--- Information given Enclosed Below ---

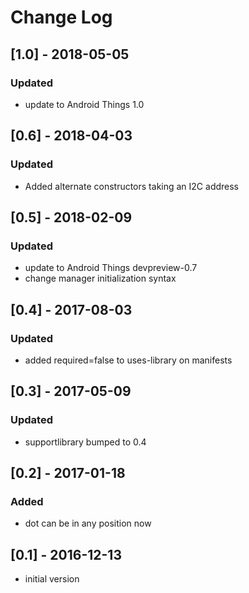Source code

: # Change Log

## [1.0] - 2018-05-05
### Updated
- update to Android Things 1.0

## [0.6] - 2018-04-03
### Updated
- Added alternate constructors taking an I2C address

## [0.5] - 2018-02-09
### Updated
- update to Android Things devpreview-0.7
- change manager initialization syntax

## [0.4] - 2017-08-03
### Updated
- added required=false to uses-library on manifests

## [0.3] - 2017-05-09
### Updated
- supportlibrary bumped to 0.4

## [0.2] - 2017-01-18
### Added
- dot can be in any position now

## [0.1] - 2016-12-13
- initial version
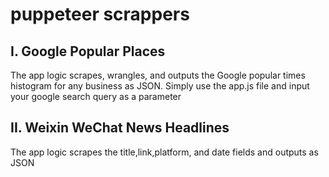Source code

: # puppeteer scrappers

## I. Google Popular Places

The app logic scrapes, wrangles, and outputs the Google popular times histogram for any business as JSON. Simply use the app.js file and input your google search query as a parameter

## II. Weixin WeChat News Headlines

The app logic scrapes the title,link,platform, and date fields and outputs as JSON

--- End of Enclosed Information given ---

> [What you will do]: Transcribe the listing above verbatim. Omit the pictures.

> [Task result]:
Source code

: # Change Log

## [1.0] - 2018-05-05
### Updated
- update to Android Things 1.0

## [0.6] - 2018-04-03
### Updated
- Added alternate constructors taking an I2C address

## [0.5] - 2018-02-09
### Updated
- update to Android Things devpreview-0.7
- change manager initialization syntax

## [0.4] - 2017-08-03
### Updated
- added required=false to uses-library on manifests

## [0.3] - 2017-05-09
### Updated
- supportlibrary bumped to 0.4

## [0.2] - 2017-01-18
### Added
- dot can be in any position now

## [0.1] - 2016-12-13
- initial version
Source code

: # puppeteer scrappers

## I. Google Popular Places

The app logic scrapes, wrangles, and outputs the Google popular times histogram for any business as JSON. Simply use the app.js file and input your google search query as a parameter

## II. Weixin WeChat News Headlines

The app logic scrapes the title,link,platform, and date fields and outputs as JSON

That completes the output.